In a behavioral experiment, 25 subjects were recruited from Amazon’s Mechanical Turk, an online platform that is becoming increasingly popular for experimental psychology (Buhrmester, Kwang, & Gosling, 2011; Gibson, Piantadosi, & Fedorenko, 2011; Mason & Suri, 2012; Paolacci, Chandler, & Ipeirotis, 2010). Participants were given the following prompt: “An alien space ship crashes in the Nevada desert. Eight creatures emerge, a Wug, a Plit, a Blicket, a Flark, a Warit, a Jupe, a Ralex, and a Timon. In at least 2000 words, describe what happens next.” Subjects’ relative frequency distribution of each of these eight novel words was then computed on their produced text. Because different subjects may pick a different creature as their “primary” character in the text, the analysis aggregated statistics by rank across subjects. It used the sampling methods described for Fig. 1a to determine the estimated frequency f(r) of each subject’s rth most frequent word and then collapsed this distribution across subjects by rank. Thus, the frequency we report for the rth most frequent word is the sum (or, scaled, mean) of each individual subject’s rth most frequent word.
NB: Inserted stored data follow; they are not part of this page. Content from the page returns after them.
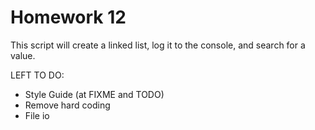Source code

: Homework 12  
===========  

This script will create a linked list, log it to the console, and search for a value.  

LEFT TO DO:  
 * Style Guide (at FIXME and TODO)  
 * Remove hard coding  
 * File io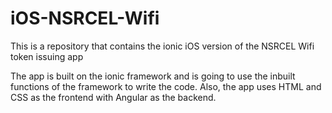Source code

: # iOS-NSRCEL-Wifi
This is a repository that contains the ionic iOS version of the NSRCEL Wifi token issuing app


The app is built on the ionic framework and is going to use the inbuilt functions of the framework to write the code.
Also, the app uses HTML and CSS as the frontend with Angular as the backend.
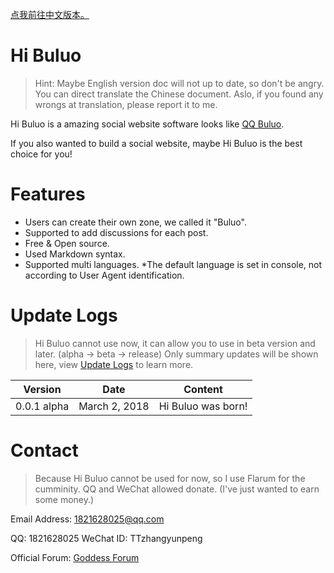[点我前往中文版本。](readme.md)

# Hi Buluo #

> Hint: Maybe English version doc will not up to date, so don't be angry. You can direct translate the Chinese document. Aslo, if you found any wrongs at translation, please report it to me.

Hi Buluo is a amazing social website software looks like [QQ Buluo](http://buluo.qq.com).

If you also wanted to build a social website, maybe Hi Buluo is the best choice for you!

# Features #

* Users can create their own zone, we called it "Buluo".
* Supported to add discussions for each post.
* Free & Open source.
* Used Markdown syntax.
* Supported multi languages. \*The default language is set in console, not according to User Agent identification.

# Update Logs #

> Hi Buluo cannot use now, it can allow you to use in beta version and later. (alpha -> beta -> release)
> Only summary updates will be shown here, view [Update Logs](en.logs.md) to learn more.

Version | Date | Content
:---: | :---: | :---:
0.0.1 alpha | March 2, 2018 | Hi Buluo was born!

# Contact #

> Because Hi Buluo cannot be used for now, so I use Flarum for the cumminity. QQ and WeChat allowed donate. (I've just wanted to earn some money.)

Email Address: [1821628025@qq.com](mailto:1821628025@qq.com)

QQ: 1821628025  WeChat ID: TTzhangyunpeng

Official Forum: [Goddess Forum](http://thegoddessforum.com)
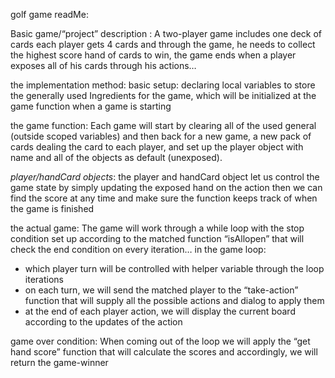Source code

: golf game readMe:

Basic game/“project” description :
A two-player game includes one deck of cards each player gets 4 cards and through the game, he needs to collect the highest score hand of cards to win, the game ends when a player exposes all of his cards through his actions…

the implementation method:
basic setup:
declaring local variables to store the generally used Ingredients for the game, which will be initialized at the game function when a game is starting

the game function:
Each game will start by clearing all of the used general (outside scoped variables) and then back for a new game, a new pack of cards dealing the card to each player, and set up the player object with name and all of the objects as default (unexposed).

*player/handCard objects*:
the player and handCard object let us control the game state by simply updating the exposed hand on the action then we can find the score at any time and make sure the function keeps track of when the game is finished

the actual game: The game will work through a while loop with the stop condition set up according to the matched function “isAllopen” that will check the end condition on every iteration…
in the game loop:
* which player turn will be controlled with helper variable through the loop iterations
* on each turn, we will send the matched player to the “take-action” function that will supply all the possible actions and dialog to apply them 
* at the end of each player action, we will display the current board according to the updates of the action

game over condition:
When coming out of the loop we will apply the “get hand score” function that will calculate the scores and accordingly, we will return the game-winner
This aggregation was done to decrease noise, since each subject uses each word only a handful of times.Footnote 13

The resulting subject-average frequency distribution is shown in Fig. 8. This clearly demonstrates near-Zipfian scaling in frequency, despite the fact that all words are, in some sense, equivalent in the prompt; participants are not told, for instance, that one creature is extra salient or that they should primarily describe one character. The context was chosen to bias them as little as possible as to how much to describe each creature and what role it should play in their novel story. Moreover, subjects show this distribution even though they are told almost nothing about the creatures (other than that they crashed from an alien ship) and are told absolutely nothing about what happens next. Even in this context, words still approximately follow the power law distribution, although larger-scale studies should be used to check that this effect is seen within individuals and is not the result of averaging together subjects.

Fig. 8
figure 8

An approximate power law distribution of novel alien names used by subjects in making up a story

In general, these findings suggest that a parsimonious, broad-coverage explanation for near-Zipfian distributions in language—one that can explain this experiment—should be applicable to people speaking about entirely novel, relatively unspecified referents.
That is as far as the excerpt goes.